Senate votes down biofuels, parks amendments; CR nears passage
Source: Nick Juliano, E&E reporter • Posted: Thursday, March 21, 2013
After a week of wrangling over the bill, senators this afternoon considered nine amendments before taking a final vote on their version of a continuing resolution to fund the government through the end of the fiscal year. The CR passed 73-26.
Passage of the Senate CR returns the bill to the House, which passed a similar spending bill earlier this month. The House is expected to pass the Senate bill before the end of the week, averting the threat of a government shutdown when the current CR expires March 27.
Among the amendments considered today was one from Sen. Pat Toomey (R-Pa.) to strip funding from a Navy biofuels program and another from Sen. Tom Coburn (R-Okla.) to shift funds within the National Park Service budget with the goal of resuming White House tours and ensuring that national parks open on time this summer. Coburn’s amendment also would have cut $2 million from the NPS account.
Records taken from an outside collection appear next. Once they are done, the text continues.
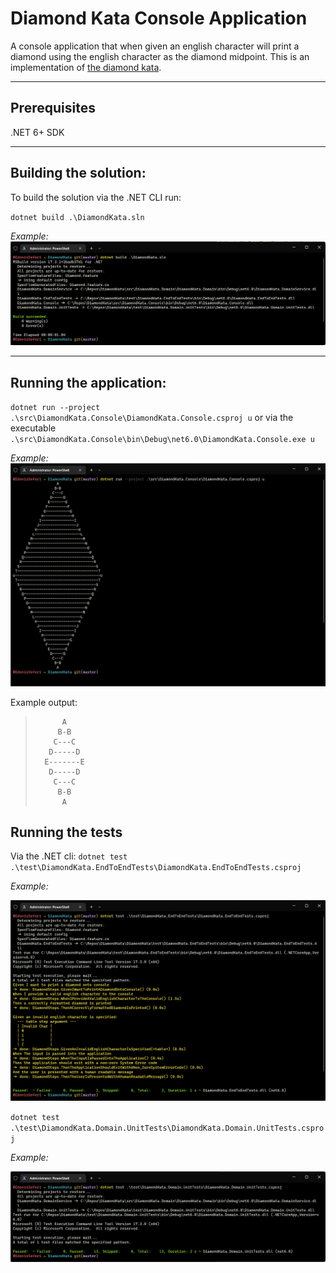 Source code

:# Diamond Kata Console Application

A console application that when given an english character will print a diamond using the english character as the diamond midpoint. This is an implementation of [the diamond kata](https://github.com/davidwhitney/CodeDojos/tree/master/Diamond%20Kata).

___

## Prerequisites
.NET 6+ SDK
___

## Building the solution:

To build the solution via the .NET CLI run:

`dotnet build .\DiamondKata.sln`

_Example:_
<img src="./assets/Build.png?sanitize=true" />

___

## Running the application:
 
`dotnet run --project .\src\DiamondKata.Console\DiamondKata.Console.csproj u` or via the executable `.\src\DiamondKata.Console\bin\Debug\net6.0\DiamondKata.Console.exe u`

_Example:_
<img src="./assets/Run.png?sanitize=true" />

Example output:
>           A
>          B-B
>         C---C
>        D-----D
>       E-------E
>        D-----D
>         C---C
>          B-B
>           A

## Running the tests

Via the .NET cli: 
`dotnet test .\test\DiamondKata.EndToEndTests\DiamondKata.EndToEndTests.csproj`

_Example:_

<img src="./assets/EndToEndTests.png?sanitize=true" />


`dotnet test .\test\DiamondKata.Domain.UnitTests\DiamondKata.Domain.UnitTests.csproj`

_Example:_

<img src="./assets/UnitTests.png?sanitize=true" />
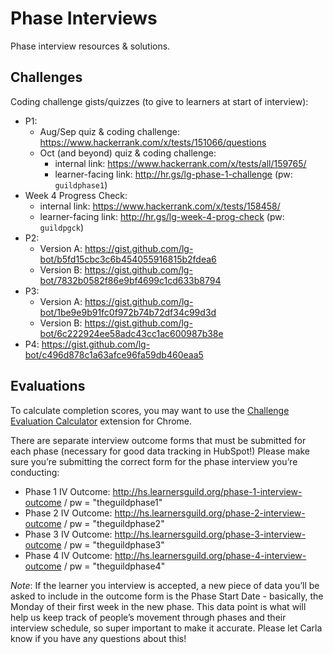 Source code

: # Phase Interviews

Phase interview resources & solutions.

## Challenges

Coding challenge gists/quizzes (to give to learners at start of interview):

- P1:
    - Aug/Sep quiz & coding challenge: https://www.hackerrank.com/x/tests/151066/questions
    - Oct (and beyond) quiz & coding challenge:
      - internal link: https://www.hackerrank.com/x/tests/all/159765/
      - learner-facing link: http://hr.gs/lg-phase-1-challenge (pw: `guildphase1`)
- Week 4 Progress Check:
  - internal link: https://www.hackerrank.com/x/tests/158458/
  - learner-facing link: http://hr.gs/lg-week-4-prog-check (pw: `guildpgck`)
- P2:
  - Version A: https://gist.github.com/lg-bot/b5fd15cbc3c6b454055916815b2fdea6
  - Version B: https://gist.github.com/lg-bot/7832b0582f86e9bf4699c1cd633b8794
- P3:
  - Version A: https://gist.github.com/lg-bot/1be9e9b91fc0f972b74b72df34c99d3d
  - Version B: https://gist.github.com/lg-bot/6c222924ee58adc43cc1ac600987b38e
- P4: https://gist.github.com/lg-bot/c496d878c1a63afce96fa59db460eaa5

## Evaluations

To calculate completion scores, you may want to use the [Challenge Evaluation Calculator](https://github.com/LearnersGuild/challenge-evaluation-calculator) extension for Chrome.

There are separate interview outcome forms that must be submitted for each phase (necessary for good data tracking in HubSpot!) Please make sure you’re submitting the correct form for the phase interview you’re conducting:

- Phase 1 IV Outcome: http://hs.learnersguild.org/phase-1-interview-outcome / pw = "theguildphase1"
- Phase 2 IV Outcome: http://hs.learnersguild.org/phase-2-interview-outcome / pw = "theguildphase2"
- Phase 3 IV Outcome: http://hs.learnersguild.org/phase-3-interview-outcome / pw = "theguildphase3"
- Phase 4 IV Outcome: http://hs.learnersguild.org/phase-4-interview-outcome / pw = "theguildphase4"

*Note*: If the learner you interview is accepted, a new piece of data you’ll be asked to include in the outcome form is the Phase Start Date - basically, the Monday of their first week in the new phase. This data point is what will help us keep track of people’s movement through phases and their interview schedule, so super important to make it accurate. Please let Carla know if you have any questions about this!
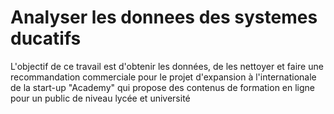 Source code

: # Analyser les donnees des systemes ducatifs
L'objectif de ce travail est d'obtenir les données, de les nettoyer et faire une recommandation commerciale pour le projet d'expansion à l'internationale de la start-up "Academy" qui propose des contenus de formation en ligne pour un public de niveau lycée et université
Neither amendment received the necessary 60 votes to overcome procedural hurdles.
Passage of the spending bill clears the way for the Senate to begin debate over its budget resolution, which is expected to last at least through the rest of the week and include votes on controversial amendments.
Military biofuels
By a 40-59 vote, the Senate rejected Toomey’s amendment, which would have stripped the Navy’s funding for an interagency program intended to spur the commercial-scale development of biofuels. It would have transferred $60 million from the program to the military’s broad Operations and Maintenance account, which covers everything from jet fuel to food for troops.
The amendment reopened a long-running fight over the military’s efforts to develop alternative fuels that also was a key piece of last year’s debate over a defense authorization bill, when a similar amendment was voted down (E&ENews PM, Nov. 29, 2012).
The vote, however, was an opportunity for opponents to cast the military’s energy programs as taking funding away from what they see as more vital defense needs. Debate over the Navy’s biofuels program appears to be following in the footsteps of another controversial military energy issue — a 2007 ban preventing federal agencies from purchasing fuels with a higher greenhouse gas footprint than traditional petroleum — which Republicans regularly seek to overturn through defense budget and policy measures.
Supporters of the biofuels program today hailed the vote results.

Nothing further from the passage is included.